---------- SOURCE MATERIAL

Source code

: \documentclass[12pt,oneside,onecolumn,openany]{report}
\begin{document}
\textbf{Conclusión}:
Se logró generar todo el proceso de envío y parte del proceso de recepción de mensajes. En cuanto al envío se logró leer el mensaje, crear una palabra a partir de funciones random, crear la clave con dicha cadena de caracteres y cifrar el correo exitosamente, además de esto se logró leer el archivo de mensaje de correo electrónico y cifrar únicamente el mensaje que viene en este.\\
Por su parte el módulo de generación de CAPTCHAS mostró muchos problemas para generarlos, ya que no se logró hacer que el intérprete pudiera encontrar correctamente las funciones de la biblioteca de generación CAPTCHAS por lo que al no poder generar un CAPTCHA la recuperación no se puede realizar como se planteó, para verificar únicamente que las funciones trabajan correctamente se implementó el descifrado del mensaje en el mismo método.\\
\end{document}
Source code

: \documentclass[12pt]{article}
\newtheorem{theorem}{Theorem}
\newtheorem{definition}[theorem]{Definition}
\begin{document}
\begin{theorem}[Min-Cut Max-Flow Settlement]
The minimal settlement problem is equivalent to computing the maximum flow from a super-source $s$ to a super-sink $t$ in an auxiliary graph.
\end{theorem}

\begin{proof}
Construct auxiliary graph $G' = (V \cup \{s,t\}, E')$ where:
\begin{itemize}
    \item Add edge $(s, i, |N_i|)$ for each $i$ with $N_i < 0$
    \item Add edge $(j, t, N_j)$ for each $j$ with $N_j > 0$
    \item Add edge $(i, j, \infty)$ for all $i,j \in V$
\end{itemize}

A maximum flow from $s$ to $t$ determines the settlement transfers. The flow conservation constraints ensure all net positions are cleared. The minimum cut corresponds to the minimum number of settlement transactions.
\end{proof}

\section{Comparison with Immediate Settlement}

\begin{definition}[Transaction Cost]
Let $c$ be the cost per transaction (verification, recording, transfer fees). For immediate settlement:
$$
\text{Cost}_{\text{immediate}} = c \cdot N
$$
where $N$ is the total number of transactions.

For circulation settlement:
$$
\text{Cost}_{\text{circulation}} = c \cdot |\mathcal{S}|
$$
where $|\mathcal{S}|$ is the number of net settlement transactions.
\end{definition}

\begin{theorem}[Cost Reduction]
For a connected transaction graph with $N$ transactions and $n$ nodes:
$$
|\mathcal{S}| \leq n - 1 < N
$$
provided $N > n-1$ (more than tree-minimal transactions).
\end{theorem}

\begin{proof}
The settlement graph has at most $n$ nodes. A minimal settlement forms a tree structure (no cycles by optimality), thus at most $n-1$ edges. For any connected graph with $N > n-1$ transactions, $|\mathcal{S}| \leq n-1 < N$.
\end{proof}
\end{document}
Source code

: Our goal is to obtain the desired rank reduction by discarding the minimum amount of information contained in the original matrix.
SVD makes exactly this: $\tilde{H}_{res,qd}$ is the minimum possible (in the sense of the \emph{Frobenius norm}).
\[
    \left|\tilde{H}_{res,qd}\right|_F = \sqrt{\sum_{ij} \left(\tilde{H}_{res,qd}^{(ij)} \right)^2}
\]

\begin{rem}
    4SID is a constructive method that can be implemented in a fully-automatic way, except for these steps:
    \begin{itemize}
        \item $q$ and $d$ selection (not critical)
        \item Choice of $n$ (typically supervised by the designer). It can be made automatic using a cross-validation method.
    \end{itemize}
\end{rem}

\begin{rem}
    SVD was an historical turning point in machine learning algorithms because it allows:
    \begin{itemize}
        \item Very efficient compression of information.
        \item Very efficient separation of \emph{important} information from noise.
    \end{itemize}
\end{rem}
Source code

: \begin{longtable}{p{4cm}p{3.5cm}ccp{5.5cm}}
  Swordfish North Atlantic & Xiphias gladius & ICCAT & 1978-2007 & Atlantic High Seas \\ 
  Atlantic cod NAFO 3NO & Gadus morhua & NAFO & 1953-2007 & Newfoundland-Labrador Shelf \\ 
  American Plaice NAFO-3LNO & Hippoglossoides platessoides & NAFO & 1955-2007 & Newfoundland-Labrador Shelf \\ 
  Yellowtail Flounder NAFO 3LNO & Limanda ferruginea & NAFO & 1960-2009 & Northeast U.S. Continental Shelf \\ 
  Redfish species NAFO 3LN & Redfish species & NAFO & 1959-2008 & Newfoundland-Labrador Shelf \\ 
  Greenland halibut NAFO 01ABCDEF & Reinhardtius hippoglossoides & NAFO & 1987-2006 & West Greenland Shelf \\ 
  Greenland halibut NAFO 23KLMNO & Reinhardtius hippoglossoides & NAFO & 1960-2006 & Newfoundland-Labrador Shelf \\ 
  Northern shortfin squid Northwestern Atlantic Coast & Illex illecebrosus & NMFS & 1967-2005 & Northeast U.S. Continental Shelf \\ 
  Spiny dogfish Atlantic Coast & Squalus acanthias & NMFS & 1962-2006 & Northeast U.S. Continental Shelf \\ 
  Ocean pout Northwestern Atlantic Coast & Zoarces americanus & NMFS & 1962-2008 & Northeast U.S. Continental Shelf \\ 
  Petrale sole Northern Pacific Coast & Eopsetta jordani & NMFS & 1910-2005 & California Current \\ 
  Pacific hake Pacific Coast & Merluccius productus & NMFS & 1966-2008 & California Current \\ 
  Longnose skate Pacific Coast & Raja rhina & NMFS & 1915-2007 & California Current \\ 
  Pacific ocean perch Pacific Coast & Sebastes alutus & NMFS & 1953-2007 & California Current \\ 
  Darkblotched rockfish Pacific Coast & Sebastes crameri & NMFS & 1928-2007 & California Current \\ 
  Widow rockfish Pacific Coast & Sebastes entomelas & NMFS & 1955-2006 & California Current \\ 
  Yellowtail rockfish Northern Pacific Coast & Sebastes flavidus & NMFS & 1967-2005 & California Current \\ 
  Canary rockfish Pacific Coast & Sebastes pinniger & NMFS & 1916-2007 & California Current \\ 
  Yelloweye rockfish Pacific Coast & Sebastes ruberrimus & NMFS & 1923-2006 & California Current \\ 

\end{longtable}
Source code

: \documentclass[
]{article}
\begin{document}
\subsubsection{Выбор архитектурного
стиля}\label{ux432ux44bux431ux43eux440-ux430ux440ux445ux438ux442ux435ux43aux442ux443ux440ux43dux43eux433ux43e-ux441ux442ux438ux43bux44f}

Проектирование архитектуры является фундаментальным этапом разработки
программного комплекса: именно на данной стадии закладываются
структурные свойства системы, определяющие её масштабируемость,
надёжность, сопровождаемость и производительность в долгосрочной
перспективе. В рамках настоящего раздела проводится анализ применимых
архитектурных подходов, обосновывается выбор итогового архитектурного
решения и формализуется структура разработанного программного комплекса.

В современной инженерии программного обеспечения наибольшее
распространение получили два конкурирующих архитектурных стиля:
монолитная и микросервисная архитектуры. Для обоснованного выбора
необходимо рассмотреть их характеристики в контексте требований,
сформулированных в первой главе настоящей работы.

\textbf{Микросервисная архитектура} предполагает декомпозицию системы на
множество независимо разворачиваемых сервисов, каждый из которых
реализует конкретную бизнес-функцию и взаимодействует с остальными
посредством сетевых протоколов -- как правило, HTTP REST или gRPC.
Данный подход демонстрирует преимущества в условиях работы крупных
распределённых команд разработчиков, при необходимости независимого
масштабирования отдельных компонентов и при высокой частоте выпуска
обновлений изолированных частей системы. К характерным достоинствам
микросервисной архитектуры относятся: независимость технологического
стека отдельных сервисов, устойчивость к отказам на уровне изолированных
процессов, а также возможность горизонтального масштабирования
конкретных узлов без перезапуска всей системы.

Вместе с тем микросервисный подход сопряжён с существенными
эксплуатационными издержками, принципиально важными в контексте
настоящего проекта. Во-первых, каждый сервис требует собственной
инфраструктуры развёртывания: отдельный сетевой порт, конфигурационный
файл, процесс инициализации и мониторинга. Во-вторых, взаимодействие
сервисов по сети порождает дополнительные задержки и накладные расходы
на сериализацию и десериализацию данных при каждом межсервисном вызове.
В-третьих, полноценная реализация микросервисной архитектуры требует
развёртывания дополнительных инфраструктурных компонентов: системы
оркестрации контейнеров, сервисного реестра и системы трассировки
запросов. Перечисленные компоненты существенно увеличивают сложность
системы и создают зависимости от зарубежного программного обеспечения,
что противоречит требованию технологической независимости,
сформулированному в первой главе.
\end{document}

--------------------

Which lines of the records contain the word "комплекса"? Copy each of them.

EXPECTED ANSWER:
программного комплекса: именно на данной стадии закладываются
решения и формализуется структура разработанного программного комплекса.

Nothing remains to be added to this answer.